A chyba chciałbyś normalne, ocieplone sciany?

----------


## Bertha

Tu masz cytat w temacie *odbioru* budynku wybudowanego niezgodnie z przepisami czy projektem.
    [I]_Geodeta jest od mierzenia, ewentualnie może uprzedzić właściciela że bedą problemy z odbiorem. Ma takie prawo.
Chyba że usłyszy od właściciela "aby nie mędrkował", bo on ma takie chody że ho, ho, ho, ho! 
Czyli mierzy, oddaje właścicielowi gotowe dokumenty i fakturę gotówkową, poczem oddala się krokiem godnym.
Za dwa dni otrzymuje głośny telefon o treści nie do powtórzenia, po kwadransie trzymania telefonu daleko od ucha, odpowiada: "A ostrzegałem!".
Jak klient ochłonie i nieco spokornieje (niekiedy nawet zmądrzeje i przy goleniu zauważy winnego), to jeszcze co najmniej raz zatrudni geodetę, projektanta, pobiega po urzędach i może za rok zakończy budowę._[/I
  Rok od podejście do odbioru. Ty chcesz wybudować coś wbrew przepisom.
  Nic nie pisałem o przypadku rozbiórki :big lol: ]

Nie idżcie tom drogom!

----------


## ilollak

:roll eyes:

----------


## swierol

Do 35m2 ZABUDOWY to może być tzw budynek rekreacji indywidualnej, który mimo wszystko musisz zgłościć. I do tego musi być parterowy. W bardzo wielu gminach ludzie stawiając własnie damki rekreacyjny drewniane ale z poddaszem. Ja pytałem w swojej gminie i Pan delikatnie mówiąc wybił mi z głowy  taki pomysł podkreślając jednocześnie, że nawet taras jest w to wliczany i musi być jak to powiedział "oddzielną konstrukcją"
A do tego Pana z "elity forum". Czy zastanawiałeś się kiedyś co czują, myślą (pewnie o Tobie też) ludzie, którzy przeczytali Twój wpis o 35 metrowym salonie? To się zastanów.... . Dla jasności mówię o ludziach, którzy np. mieszkają w 50 metrowych mieszkaniach i o własnych domku mogą tylko pomarzyć. 
Nie koniecznie trzeba załatwiać PnB. Od Maja 2015 (chyba) można budować dom jednorodzinny na zgłoszenie oczywiście pod pewnymi warunkami. Nie zwalnia to z tego, że  musisz mieć projekt, mapki, kierownika budowy. Jest po prostu szybciej.

----------


## Elfir

Dom 35 m2 to nie jest równoważnik mieszkania 35 m2. W rzeczywistości taki dom wypada bardziej ciasny, bo mieszkanie zwykle posiada piwnicę, klatka schodowa jest odpowiednikiem wiatrołapu, główne liczniki i przyłącza najczęściej znajdują się na klatce schodowej lub w piwnicy.

----------


## Kaizen

> DoW rzeczywistości taki dom wypada bardziej ciasny, bo mieszkanie zwykle posiada piwnicę, klatka schodowa jest odpowiednikiem wiatrołapu, główne liczniki i przyłącza najczęściej znajdują się na klatce schodowej lub w piwnicy.

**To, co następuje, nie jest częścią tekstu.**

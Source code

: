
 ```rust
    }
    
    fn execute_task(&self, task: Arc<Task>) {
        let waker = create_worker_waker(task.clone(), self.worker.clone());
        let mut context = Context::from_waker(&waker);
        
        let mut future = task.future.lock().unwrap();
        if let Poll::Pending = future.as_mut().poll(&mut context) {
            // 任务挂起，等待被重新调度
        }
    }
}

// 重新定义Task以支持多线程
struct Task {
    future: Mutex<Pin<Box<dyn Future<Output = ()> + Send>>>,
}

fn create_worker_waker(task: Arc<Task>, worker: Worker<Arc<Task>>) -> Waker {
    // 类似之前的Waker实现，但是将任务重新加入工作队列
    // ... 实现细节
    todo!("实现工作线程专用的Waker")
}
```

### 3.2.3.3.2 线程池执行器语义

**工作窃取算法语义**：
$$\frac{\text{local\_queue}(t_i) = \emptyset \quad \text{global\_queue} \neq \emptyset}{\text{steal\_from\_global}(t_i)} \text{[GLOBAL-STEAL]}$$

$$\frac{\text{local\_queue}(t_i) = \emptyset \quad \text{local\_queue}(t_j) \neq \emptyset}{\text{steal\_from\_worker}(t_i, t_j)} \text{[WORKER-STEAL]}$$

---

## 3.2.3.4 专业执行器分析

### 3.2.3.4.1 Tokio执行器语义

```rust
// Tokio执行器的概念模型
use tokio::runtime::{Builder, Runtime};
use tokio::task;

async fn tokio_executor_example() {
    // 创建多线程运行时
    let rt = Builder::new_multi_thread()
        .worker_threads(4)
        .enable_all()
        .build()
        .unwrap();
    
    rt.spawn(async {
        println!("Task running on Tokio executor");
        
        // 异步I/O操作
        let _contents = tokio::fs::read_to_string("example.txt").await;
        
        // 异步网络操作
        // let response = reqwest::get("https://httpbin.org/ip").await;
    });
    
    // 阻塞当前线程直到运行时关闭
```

Ja mam licznik za płotem. 1000m2 działki na ktorej mogę miec kilka piwnic, komórek, wiat, altan, tarasów, ogród, parking itd. itp..

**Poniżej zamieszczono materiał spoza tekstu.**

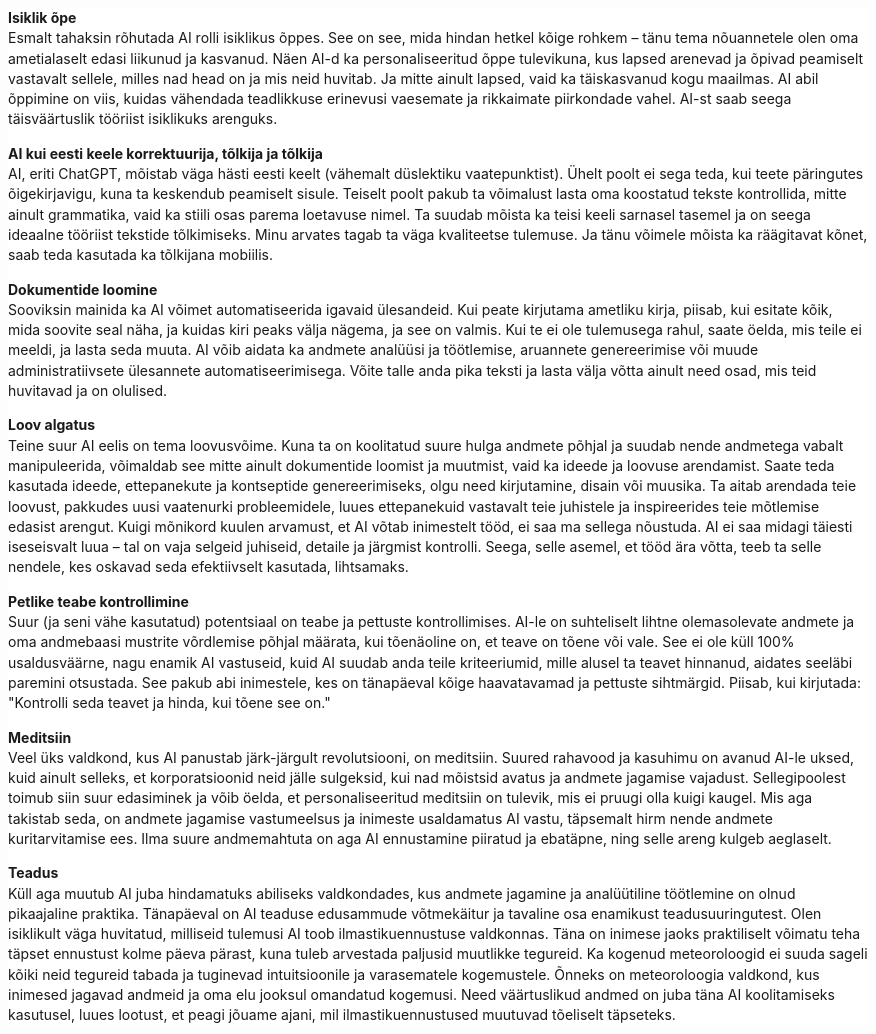 **Isiklik õpe**  
Esmalt tahaksin rõhutada AI rolli isiklikus õppes. See on see, mida hindan hetkel kõige rohkem – tänu tema nõuannetele olen oma ametialaselt edasi liikunud ja kasvanud. Näen AI-d ka personaliseeritud õppe tulevikuna, kus lapsed arenevad ja õpivad peamiselt vastavalt sellele, milles nad head on ja mis neid huvitab. Ja mitte ainult lapsed, vaid ka täiskasvanud kogu maailmas. AI abil õppimine on viis, kuidas vähendada teadlikkuse erinevusi vaesemate ja rikkaimate piirkondade vahel. AI-st saab seega täisväärtuslik tööriist isiklikuks arenguks.

**AI kui eesti keele korrektuurija, tõlkija ja tõlkija**  
AI, eriti ChatGPT, mõistab väga hästi eesti keelt (vähemalt düslektiku vaatepunktist). Ühelt poolt ei sega teda, kui teete päringutes õigekirjavigu, kuna ta keskendub peamiselt sisule. Teiselt poolt pakub ta võimalust lasta oma koostatud tekste kontrollida, mitte ainult grammatika, vaid ka stiili osas parema loetavuse nimel. Ta suudab mõista ka teisi keeli sarnasel tasemel ja on seega ideaalne tööriist tekstide tõlkimiseks. Minu arvates tagab ta väga kvaliteetse tulemuse. Ja tänu võimele mõista ka räägitavat kõnet, saab teda kasutada ka tõlkijana mobiilis.

**Dokumentide loomine**  
Sooviksin mainida ka AI võimet automatiseerida igavaid ülesandeid. Kui peate kirjutama ametliku kirja, piisab, kui esitate kõik, mida soovite seal näha, ja kuidas kiri peaks välja nägema, ja see on valmis. Kui te ei ole tulemusega rahul, saate öelda, mis teile ei meeldi, ja lasta seda muuta. AI võib aidata ka andmete analüüsi ja töötlemise, aruannete genereerimise või muude administratiivsete ülesannete automatiseerimisega. Võite talle anda pika teksti ja lasta välja võtta ainult need osad, mis teid huvitavad ja on olulised.

**Loov algatus**  
Teine suur AI eelis on tema loovusvõime. Kuna ta on koolitatud suure hulga andmete põhjal ja suudab nende andmetega vabalt manipuleerida, võimaldab see mitte ainult dokumentide loomist ja muutmist, vaid ka ideede ja loovuse arendamist. Saate teda kasutada ideede, ettepanekute ja kontseptide genereerimiseks, olgu need kirjutamine, disain või muusika. Ta aitab arendada teie loovust, pakkudes uusi vaatenurki probleemidele, luues ettepanekuid vastavalt teie juhistele ja inspireerides teie mõtlemise edasist arengut. Kuigi mõnikord kuulen arvamust, et AI võtab inimestelt tööd, ei saa ma sellega nõustuda. AI ei saa midagi täiesti iseseisvalt luua – tal on vaja selgeid juhiseid, detaile ja järgmist kontrolli. Seega, selle asemel, et tööd ära võtta, teeb ta selle nendele, kes oskavad seda efektiivselt kasutada, lihtsamaks.

**Petlike teabe kontrollimine**  
Suur (ja seni vähe kasutatud) potentsiaal on teabe ja pettuste kontrollimises. AI-le on suhteliselt lihtne olemasolevate andmete ja oma andmebaasi mustrite võrdlemise põhjal määrata, kui tõenäoline on, et teave on tõene või vale. See ei ole küll 100% usaldusväärne, nagu enamik AI vastuseid, kuid AI suudab anda teile kriteeriumid, mille alusel ta teavet hinnanud, aidates seeläbi paremini otsustada. See pakub abi inimestele, kes on tänapäeval kõige haavatavamad ja pettuste sihtmärgid. Piisab, kui kirjutada: "Kontrolli seda teavet ja hinda, kui tõene see on."

**Meditsiin**  
Veel üks valdkond, kus AI panustab järk-järgult revolutsiooni, on meditsiin. Suured rahavood ja kasuhimu on avanud AI-le uksed, kuid ainult selleks, et korporatsioonid neid jälle sulgeksid, kui nad mõistsid avatus ja andmete jagamise vajadust. Sellegipoolest toimub siin suur edasiminek ja võib öelda, et personaliseeritud meditsiin on tulevik, mis ei pruugi olla kuigi kaugel. Mis aga takistab seda, on andmete jagamise vastumeelsus ja inimeste usaldamatus AI vastu, täpsemalt hirm nende andmete kuritarvitamise ees. Ilma suure andmemahtuta on aga AI ennustamine piiratud ja ebatäpne, ning selle areng kulgeb aeglaselt.

**Teadus**  
Küll aga muutub AI juba hindamatuks abiliseks valdkondades, kus andmete jagamine ja analüütiline töötlemine on olnud pikaajaline praktika. Tänapäeval on AI teaduse edusammude võtmekäitur ja tavaline osa enamikust teadusuuringutest. Olen isiklikult väga huvitatud, milliseid tulemusi AI toob ilmastikuennustuse valdkonnas. Täna on inimese jaoks praktiliselt võimatu teha täpset ennustust kolme päeva pärast, kuna tuleb arvestada paljusid muutlikke tegureid. Ka kogenud meteoroloogid ei suuda sageli kõiki neid tegureid tabada ja tuginevad intuitsioonile ja varasematele kogemustele. Õnneks on meteoroloogia valdkond, kus inimesed jagavad andmeid ja oma elu jooksul omandatud kogemusi. Need väärtuslikud andmed on juba täna AI koolitamiseks kasutusel, luues lootust, et peagi jõuame ajani, mil ilmastikuennustused muutuvad tõeliselt täpseteks.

Dom daje dużo większą przestrzeń niż mieszkanie o podobnej PU.




> W necie mozna poszukac... tiny houses lub domki z kontenerwo, 1 lub kilku.
> Sa ciekawe rozwiazania, i komus  taka forma mieszkania  moze sie podobac.

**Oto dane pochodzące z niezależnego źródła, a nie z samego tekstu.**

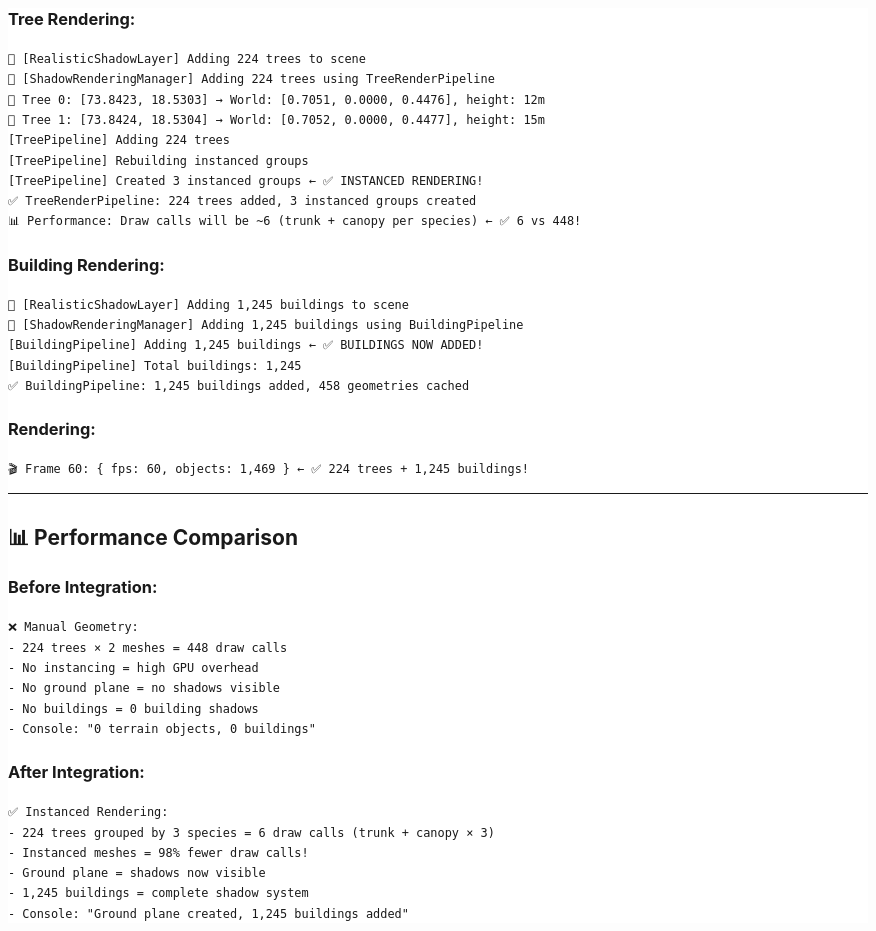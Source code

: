 ### Tree Rendering:
```
🎨 [RealisticShadowLayer] Adding 224 trees to scene
🌳 [ShadowRenderingManager] Adding 224 trees using TreeRenderPipeline
🌳 Tree 0: [73.8423, 18.5303] → World: [0.7051, 0.0000, 0.4476], height: 12m
🌳 Tree 1: [73.8424, 18.5304] → World: [0.7052, 0.0000, 0.4477], height: 15m
[TreePipeline] Adding 224 trees
[TreePipeline] Rebuilding instanced groups
[TreePipeline] Created 3 instanced groups ← ✅ INSTANCED RENDERING!
✅ TreeRenderPipeline: 224 trees added, 3 instanced groups created
📊 Performance: Draw calls will be ~6 (trunk + canopy per species) ← ✅ 6 vs 448!
```

### Building Rendering:
```
🎨 [RealisticShadowLayer] Adding 1,245 buildings to scene
🏢 [ShadowRenderingManager] Adding 1,245 buildings using BuildingPipeline
[BuildingPipeline] Adding 1,245 buildings ← ✅ BUILDINGS NOW ADDED!
[BuildingPipeline] Total buildings: 1,245
✅ BuildingPipeline: 1,245 buildings added, 458 geometries cached
```

### Rendering:
```
🎬 Frame 60: { fps: 60, objects: 1,469 } ← ✅ 224 trees + 1,245 buildings!
```

---

## 📊 Performance Comparison

### Before Integration:
```
❌ Manual Geometry:
- 224 trees × 2 meshes = 448 draw calls
- No instancing = high GPU overhead
- No ground plane = no shadows visible
- No buildings = 0 building shadows
- Console: "0 terrain objects, 0 buildings"
```

### After Integration:
```
✅ Instanced Rendering:
- 224 trees grouped by 3 species = 6 draw calls (trunk + canopy × 3)
- Instanced meshes = 98% fewer draw calls!
- Ground plane = shadows now visible
- 1,245 buildings = complete shadow system
- Console: "Ground plane created, 1,245 buildings added"
```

Problemem są "tylko" WT  z rozporzadzenia, WZ/MPZP, jak to ma byc formalnie dom jednorodzinny.

----------


## Elfir

Przyłącze wody w studzience na podwórzu czy w domu? Licznik do podlewania ogrodu? 

Wiaty, altany za darmo się nie zbudują. De facto wówczas nie budujesz 35 m2, tylko 35m2 + dodatkowe budynki. 

***
Te kontenery ze zdjęć to w 99% przypadków letniaki. Czyli nie potrzeba dożo miejsca na przechowywanie (bo w letniaku nie trzymasz dokumentów, wszystkich ubrań, deski do prasowania, odkurzacza). 
I to letniaki amerykańskie, co przekłada się na to, że nie muszą mieć normalnej kuchni i pralki, bo większość ludzi jada na mieście lub odgrzewa gotowce, a pierze w pralni publicznej.

----------


## Kaizen

> Przyłącze wody w studzience na podwórzu czy w domu?


Przyłącze? W drodze.




> Licznik do podlewania ogrodu?


Ja mam jeden. Rodzice w mieszkaniu mają też jeden (w łazience).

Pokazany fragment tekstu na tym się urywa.